**Task directions:** Reproduce only the top of the records, down to and including the line containing "- [How I became".

[[ Input data, beginning ]]

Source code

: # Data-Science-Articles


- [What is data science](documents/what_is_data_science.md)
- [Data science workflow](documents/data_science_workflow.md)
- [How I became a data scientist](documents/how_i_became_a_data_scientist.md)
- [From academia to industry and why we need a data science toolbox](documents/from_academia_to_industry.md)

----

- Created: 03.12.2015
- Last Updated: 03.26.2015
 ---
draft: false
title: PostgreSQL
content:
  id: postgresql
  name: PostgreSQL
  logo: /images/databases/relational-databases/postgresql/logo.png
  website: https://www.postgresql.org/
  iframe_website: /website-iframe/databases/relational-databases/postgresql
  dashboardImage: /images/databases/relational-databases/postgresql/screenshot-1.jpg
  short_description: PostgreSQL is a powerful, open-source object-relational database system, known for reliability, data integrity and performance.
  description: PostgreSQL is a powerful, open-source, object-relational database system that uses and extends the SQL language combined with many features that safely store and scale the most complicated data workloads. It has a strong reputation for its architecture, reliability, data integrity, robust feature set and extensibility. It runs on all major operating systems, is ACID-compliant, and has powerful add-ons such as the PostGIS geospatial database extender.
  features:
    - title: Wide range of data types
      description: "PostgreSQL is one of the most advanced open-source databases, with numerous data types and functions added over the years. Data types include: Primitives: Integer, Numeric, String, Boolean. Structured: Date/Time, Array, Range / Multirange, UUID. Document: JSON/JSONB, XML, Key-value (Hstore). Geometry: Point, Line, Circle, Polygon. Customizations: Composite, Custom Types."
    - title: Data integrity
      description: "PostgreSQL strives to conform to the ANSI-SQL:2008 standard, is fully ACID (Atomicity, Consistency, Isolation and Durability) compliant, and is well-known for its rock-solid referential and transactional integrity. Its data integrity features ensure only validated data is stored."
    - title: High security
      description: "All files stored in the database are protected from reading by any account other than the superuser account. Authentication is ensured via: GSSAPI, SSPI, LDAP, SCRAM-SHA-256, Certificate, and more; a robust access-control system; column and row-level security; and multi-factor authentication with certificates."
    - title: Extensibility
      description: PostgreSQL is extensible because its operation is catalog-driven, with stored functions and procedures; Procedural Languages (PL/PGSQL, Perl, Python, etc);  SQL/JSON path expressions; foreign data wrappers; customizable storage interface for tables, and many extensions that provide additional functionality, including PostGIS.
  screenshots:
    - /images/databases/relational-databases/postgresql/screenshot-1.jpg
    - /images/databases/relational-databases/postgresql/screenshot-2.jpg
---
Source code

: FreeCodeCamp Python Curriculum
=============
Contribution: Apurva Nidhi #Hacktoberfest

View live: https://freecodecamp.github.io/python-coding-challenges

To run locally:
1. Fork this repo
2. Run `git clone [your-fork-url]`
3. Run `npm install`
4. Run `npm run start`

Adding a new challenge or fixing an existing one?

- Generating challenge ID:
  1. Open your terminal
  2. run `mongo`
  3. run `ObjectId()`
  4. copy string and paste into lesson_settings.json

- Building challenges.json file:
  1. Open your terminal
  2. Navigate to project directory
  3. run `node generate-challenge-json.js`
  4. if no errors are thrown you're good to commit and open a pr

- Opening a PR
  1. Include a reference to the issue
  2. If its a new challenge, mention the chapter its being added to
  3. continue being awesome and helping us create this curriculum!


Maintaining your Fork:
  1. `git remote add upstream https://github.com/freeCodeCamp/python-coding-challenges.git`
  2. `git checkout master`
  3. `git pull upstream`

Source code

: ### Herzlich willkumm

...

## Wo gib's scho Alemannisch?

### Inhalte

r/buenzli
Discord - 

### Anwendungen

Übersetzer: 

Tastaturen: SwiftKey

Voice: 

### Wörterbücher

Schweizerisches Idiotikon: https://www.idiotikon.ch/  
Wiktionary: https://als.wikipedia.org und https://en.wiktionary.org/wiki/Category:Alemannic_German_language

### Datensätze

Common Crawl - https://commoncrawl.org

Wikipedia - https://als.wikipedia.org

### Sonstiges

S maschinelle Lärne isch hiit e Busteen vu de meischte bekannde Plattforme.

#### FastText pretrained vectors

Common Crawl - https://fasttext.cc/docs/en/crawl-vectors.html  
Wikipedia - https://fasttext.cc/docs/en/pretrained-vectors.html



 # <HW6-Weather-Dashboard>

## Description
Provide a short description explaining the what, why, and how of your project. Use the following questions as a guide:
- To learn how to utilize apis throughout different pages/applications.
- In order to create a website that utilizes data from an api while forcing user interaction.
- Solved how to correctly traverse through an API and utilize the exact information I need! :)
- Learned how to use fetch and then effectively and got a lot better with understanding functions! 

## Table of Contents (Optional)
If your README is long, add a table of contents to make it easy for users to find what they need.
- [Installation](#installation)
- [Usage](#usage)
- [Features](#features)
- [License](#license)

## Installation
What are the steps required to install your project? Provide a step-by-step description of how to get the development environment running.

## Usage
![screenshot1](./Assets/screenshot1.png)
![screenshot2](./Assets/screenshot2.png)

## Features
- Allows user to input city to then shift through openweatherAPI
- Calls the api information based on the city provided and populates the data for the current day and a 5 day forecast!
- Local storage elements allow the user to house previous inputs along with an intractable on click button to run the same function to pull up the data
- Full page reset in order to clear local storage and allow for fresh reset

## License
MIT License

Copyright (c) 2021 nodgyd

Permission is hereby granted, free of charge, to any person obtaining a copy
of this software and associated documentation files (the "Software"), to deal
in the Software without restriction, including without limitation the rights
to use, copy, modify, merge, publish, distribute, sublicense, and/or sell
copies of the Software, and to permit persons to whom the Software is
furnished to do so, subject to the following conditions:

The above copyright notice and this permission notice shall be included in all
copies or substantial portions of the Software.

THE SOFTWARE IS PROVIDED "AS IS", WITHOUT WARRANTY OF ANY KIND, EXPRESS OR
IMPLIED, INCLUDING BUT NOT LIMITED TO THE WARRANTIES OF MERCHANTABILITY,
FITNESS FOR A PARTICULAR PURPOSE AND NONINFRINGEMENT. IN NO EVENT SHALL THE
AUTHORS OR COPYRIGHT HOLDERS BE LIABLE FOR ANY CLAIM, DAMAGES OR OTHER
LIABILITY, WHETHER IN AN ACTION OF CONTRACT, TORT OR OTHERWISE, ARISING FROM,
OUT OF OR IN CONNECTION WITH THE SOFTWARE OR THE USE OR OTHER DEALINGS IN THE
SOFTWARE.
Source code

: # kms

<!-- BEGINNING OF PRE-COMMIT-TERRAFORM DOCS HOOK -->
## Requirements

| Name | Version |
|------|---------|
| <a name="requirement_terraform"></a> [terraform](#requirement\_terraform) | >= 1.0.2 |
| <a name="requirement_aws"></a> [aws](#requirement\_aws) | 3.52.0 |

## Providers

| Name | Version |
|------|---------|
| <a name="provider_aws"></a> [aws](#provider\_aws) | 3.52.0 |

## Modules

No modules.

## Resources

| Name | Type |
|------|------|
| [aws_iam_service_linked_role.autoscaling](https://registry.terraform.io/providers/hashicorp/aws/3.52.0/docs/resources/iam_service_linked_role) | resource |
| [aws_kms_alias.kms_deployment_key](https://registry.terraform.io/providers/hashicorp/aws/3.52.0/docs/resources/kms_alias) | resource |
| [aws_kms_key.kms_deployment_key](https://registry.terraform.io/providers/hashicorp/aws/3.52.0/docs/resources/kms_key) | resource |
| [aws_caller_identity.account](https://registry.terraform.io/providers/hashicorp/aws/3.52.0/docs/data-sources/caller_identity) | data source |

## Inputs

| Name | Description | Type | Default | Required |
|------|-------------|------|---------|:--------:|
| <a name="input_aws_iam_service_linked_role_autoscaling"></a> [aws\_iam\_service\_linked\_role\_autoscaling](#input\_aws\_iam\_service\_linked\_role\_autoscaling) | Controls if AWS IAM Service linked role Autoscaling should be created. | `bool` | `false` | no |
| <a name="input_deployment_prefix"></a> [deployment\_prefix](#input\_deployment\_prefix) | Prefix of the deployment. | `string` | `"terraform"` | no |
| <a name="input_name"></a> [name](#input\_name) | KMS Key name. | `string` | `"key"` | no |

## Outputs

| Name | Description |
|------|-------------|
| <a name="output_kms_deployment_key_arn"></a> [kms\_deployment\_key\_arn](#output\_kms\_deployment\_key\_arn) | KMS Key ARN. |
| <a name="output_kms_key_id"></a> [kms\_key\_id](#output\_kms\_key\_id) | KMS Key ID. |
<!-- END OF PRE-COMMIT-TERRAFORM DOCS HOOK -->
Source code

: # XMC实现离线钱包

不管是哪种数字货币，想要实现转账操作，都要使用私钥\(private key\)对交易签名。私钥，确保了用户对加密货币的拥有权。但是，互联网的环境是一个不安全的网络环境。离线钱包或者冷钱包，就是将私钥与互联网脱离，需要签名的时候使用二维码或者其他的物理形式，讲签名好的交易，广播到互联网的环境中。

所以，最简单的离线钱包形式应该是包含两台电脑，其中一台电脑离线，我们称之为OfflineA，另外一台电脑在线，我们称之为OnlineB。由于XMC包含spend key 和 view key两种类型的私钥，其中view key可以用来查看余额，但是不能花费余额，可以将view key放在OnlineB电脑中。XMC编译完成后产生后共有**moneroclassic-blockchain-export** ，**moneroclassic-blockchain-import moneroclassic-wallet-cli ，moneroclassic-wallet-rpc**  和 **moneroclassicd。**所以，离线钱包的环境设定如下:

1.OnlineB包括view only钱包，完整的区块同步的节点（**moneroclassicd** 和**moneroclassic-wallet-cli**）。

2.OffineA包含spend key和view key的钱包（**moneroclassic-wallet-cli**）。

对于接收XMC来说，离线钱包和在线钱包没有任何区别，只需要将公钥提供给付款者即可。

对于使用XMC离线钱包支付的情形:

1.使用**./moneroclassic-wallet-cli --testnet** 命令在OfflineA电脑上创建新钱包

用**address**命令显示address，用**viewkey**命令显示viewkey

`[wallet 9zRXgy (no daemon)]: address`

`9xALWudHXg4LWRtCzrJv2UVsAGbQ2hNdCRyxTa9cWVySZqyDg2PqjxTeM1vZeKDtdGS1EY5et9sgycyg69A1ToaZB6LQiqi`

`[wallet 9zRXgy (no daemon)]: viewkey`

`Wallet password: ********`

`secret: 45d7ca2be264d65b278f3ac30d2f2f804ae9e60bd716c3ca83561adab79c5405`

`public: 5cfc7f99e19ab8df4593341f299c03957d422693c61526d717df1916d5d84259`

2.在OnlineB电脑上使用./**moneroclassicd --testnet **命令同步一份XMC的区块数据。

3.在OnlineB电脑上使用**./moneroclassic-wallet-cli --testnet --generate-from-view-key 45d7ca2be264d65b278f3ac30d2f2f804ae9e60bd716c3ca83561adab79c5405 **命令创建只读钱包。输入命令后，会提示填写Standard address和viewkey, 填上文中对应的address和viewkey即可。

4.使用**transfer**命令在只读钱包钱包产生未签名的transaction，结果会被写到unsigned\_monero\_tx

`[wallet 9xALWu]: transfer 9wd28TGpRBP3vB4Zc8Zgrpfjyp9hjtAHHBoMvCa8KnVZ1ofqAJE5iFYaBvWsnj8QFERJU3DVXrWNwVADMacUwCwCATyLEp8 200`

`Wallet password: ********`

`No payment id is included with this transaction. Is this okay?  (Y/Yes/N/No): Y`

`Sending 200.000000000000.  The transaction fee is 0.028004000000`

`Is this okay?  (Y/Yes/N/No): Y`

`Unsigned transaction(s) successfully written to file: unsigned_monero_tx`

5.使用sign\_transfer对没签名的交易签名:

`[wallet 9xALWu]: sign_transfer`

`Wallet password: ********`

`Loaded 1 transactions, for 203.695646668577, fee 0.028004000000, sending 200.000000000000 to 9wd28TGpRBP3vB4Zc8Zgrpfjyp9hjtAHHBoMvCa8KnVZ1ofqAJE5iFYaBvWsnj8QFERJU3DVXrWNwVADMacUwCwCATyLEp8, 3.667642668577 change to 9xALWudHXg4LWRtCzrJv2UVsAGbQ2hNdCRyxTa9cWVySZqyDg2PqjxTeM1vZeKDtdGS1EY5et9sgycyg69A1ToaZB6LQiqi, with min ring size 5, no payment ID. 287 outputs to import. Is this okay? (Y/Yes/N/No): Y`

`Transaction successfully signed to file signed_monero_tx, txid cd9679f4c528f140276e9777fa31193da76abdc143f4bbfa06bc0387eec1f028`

[[ Input data, end ]]

**Output:**
Source code

: # Data-Science-Articles


- [What is data science](documents/what_is_data_science.md)
- [Data science workflow](documents/data_science_workflow.md)
- [How I became a data scientist](documents/how_i_became_a_data_scientist.md)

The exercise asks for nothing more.